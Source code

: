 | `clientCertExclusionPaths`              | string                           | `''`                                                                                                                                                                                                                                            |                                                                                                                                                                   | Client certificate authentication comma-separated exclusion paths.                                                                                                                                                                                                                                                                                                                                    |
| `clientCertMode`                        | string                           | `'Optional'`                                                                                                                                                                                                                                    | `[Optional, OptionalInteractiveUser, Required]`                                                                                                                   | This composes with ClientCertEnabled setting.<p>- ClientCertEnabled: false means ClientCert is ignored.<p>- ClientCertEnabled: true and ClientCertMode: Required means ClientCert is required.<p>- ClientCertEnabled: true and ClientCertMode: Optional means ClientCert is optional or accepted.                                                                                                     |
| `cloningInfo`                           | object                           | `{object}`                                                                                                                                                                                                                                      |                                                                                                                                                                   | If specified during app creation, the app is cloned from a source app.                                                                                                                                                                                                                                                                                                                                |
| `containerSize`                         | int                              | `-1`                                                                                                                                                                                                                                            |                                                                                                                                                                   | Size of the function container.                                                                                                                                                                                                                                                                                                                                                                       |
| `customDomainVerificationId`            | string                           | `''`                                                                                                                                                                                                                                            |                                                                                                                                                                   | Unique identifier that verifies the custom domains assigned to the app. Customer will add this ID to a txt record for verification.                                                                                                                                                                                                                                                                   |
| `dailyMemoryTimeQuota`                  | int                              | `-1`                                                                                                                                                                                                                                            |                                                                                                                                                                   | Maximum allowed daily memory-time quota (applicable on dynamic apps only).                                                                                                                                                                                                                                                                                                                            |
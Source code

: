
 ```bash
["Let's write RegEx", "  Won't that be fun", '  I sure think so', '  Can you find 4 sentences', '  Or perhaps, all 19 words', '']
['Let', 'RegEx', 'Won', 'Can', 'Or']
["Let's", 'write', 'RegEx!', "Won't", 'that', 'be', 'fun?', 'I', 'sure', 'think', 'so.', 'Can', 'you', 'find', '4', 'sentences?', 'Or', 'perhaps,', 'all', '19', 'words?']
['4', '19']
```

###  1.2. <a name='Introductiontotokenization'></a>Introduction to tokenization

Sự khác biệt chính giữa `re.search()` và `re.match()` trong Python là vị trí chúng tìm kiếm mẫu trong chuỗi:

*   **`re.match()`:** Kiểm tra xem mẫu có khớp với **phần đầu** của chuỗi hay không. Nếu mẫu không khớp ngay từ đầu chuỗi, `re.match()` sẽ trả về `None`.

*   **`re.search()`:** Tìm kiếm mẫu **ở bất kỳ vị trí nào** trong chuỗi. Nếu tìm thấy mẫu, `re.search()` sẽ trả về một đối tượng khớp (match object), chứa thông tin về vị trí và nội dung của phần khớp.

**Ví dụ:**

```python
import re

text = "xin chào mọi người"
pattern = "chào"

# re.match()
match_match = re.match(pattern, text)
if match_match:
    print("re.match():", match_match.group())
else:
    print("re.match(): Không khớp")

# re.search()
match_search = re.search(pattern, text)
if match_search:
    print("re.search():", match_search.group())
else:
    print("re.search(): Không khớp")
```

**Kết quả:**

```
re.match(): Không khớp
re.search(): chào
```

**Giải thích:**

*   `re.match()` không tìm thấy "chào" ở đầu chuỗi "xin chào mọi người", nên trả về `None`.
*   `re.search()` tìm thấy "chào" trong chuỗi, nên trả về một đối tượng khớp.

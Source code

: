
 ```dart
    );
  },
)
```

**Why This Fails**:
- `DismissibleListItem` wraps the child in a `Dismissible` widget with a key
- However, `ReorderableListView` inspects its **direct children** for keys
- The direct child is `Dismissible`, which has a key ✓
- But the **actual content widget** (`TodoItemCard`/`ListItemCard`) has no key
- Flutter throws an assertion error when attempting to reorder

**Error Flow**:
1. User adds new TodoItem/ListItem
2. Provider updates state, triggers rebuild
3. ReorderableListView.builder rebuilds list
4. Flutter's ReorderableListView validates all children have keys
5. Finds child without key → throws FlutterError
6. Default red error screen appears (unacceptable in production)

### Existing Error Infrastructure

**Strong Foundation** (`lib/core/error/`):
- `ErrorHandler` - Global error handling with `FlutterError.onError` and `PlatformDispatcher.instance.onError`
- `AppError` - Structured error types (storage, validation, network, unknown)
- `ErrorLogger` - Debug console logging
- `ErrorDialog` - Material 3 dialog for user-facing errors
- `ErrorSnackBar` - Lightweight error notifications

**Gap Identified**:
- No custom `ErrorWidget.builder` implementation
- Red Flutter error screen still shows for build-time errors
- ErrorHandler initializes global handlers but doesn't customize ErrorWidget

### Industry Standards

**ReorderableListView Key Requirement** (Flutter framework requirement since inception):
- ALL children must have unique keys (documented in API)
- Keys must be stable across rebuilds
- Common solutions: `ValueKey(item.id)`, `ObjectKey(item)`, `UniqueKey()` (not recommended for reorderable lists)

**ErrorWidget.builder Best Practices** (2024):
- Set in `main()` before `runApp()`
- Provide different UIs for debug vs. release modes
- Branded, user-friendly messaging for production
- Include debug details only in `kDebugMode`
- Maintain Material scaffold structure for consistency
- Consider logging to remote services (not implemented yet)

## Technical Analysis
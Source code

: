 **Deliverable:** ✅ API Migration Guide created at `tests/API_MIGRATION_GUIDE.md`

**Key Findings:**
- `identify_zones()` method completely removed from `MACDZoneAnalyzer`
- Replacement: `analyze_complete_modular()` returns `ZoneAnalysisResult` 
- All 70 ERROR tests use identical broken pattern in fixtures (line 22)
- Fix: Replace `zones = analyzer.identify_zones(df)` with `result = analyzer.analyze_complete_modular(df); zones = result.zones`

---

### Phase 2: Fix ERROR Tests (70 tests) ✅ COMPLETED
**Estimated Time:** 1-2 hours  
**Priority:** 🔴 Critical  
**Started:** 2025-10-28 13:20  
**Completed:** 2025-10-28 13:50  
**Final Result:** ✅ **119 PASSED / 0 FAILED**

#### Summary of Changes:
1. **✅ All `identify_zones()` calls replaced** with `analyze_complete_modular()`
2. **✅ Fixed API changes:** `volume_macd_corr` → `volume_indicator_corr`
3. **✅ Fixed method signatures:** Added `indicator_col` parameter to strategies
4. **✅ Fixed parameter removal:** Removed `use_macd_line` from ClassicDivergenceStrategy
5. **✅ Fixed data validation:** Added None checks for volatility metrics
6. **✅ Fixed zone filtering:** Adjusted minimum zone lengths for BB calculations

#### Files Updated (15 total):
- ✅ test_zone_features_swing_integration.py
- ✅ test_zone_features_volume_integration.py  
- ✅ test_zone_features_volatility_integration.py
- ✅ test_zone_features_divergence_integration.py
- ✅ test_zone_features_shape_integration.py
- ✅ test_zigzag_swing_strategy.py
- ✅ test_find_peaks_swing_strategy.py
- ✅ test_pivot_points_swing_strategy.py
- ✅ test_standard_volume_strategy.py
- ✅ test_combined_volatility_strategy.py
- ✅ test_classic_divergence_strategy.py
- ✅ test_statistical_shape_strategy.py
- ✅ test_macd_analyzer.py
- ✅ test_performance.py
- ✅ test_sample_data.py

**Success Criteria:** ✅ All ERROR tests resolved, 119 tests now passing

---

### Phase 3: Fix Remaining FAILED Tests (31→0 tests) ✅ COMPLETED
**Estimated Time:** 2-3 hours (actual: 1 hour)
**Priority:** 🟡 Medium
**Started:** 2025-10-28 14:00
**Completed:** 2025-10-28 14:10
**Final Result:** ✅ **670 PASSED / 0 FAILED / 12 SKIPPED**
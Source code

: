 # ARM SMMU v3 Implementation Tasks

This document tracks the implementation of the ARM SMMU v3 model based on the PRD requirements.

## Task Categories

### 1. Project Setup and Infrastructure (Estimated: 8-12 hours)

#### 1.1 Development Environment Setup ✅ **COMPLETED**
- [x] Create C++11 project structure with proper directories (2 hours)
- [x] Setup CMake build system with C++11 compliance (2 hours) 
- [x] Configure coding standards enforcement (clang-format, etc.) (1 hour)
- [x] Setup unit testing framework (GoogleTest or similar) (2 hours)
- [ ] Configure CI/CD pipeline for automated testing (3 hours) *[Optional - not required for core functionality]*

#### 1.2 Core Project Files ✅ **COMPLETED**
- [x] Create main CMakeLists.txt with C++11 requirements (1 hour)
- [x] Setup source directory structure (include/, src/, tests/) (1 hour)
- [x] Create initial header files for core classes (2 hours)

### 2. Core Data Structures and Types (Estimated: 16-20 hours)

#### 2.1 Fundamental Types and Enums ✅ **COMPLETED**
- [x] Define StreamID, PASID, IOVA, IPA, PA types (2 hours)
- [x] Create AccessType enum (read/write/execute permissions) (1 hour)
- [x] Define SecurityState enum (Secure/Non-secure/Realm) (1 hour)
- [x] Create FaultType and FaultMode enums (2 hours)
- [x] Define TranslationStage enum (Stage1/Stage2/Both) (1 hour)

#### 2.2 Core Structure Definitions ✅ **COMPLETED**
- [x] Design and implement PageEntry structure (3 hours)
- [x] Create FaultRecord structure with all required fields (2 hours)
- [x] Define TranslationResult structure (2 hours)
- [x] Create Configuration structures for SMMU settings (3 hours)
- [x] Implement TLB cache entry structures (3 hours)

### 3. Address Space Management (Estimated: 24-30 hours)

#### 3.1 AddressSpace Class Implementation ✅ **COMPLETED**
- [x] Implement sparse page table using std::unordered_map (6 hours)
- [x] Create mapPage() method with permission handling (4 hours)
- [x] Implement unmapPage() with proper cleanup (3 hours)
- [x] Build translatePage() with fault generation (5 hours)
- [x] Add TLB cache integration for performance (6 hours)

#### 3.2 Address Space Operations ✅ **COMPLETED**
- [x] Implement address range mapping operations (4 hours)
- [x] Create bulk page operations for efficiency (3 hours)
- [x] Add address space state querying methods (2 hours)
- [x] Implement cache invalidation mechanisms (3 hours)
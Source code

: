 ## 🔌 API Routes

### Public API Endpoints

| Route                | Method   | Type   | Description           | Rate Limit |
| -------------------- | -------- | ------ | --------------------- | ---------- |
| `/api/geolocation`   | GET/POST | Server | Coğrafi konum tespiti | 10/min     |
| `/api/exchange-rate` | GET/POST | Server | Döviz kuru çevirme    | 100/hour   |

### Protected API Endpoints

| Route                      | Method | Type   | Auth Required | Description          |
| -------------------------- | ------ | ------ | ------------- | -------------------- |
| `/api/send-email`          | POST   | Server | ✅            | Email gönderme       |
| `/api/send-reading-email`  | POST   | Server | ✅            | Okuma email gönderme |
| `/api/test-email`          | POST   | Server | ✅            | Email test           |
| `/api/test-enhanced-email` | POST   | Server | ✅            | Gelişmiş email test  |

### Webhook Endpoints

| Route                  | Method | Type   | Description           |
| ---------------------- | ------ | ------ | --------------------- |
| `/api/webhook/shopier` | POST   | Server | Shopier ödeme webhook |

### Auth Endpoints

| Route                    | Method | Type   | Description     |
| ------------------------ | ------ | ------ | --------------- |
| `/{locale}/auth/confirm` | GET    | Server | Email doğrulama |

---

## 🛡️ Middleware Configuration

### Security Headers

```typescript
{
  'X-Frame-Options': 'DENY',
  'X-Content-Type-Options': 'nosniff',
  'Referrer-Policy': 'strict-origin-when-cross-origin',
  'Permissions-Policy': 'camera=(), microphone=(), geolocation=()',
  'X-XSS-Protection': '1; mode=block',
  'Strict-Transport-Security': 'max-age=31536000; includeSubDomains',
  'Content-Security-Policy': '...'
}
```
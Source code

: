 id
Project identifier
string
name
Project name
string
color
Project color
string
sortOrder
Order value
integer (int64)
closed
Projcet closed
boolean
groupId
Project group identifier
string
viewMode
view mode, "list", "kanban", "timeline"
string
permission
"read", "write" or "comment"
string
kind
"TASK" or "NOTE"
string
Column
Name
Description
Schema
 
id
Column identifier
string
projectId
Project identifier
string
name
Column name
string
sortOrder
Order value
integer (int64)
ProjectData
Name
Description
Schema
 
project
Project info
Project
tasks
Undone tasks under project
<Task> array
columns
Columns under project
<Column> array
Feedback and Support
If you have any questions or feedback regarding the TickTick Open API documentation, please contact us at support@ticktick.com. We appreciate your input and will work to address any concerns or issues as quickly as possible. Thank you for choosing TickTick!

(WHAT YOU NEED TO DO):
Please copy the lines in the records above between the one holding "- Consider logging" and the one holding "method completely removed", inclusive, exactly and with no other line.

(TASK RESPONSE):
- Consider logging to remote services (not implemented yet)

## Technical Analysis
Source code

: **Deliverable:** ✅ API Migration Guide created at `tests/API_MIGRATION_GUIDE.md`

**Key Findings:**
- `identify_zones()` method completely removed from `MACDZoneAnalyzer`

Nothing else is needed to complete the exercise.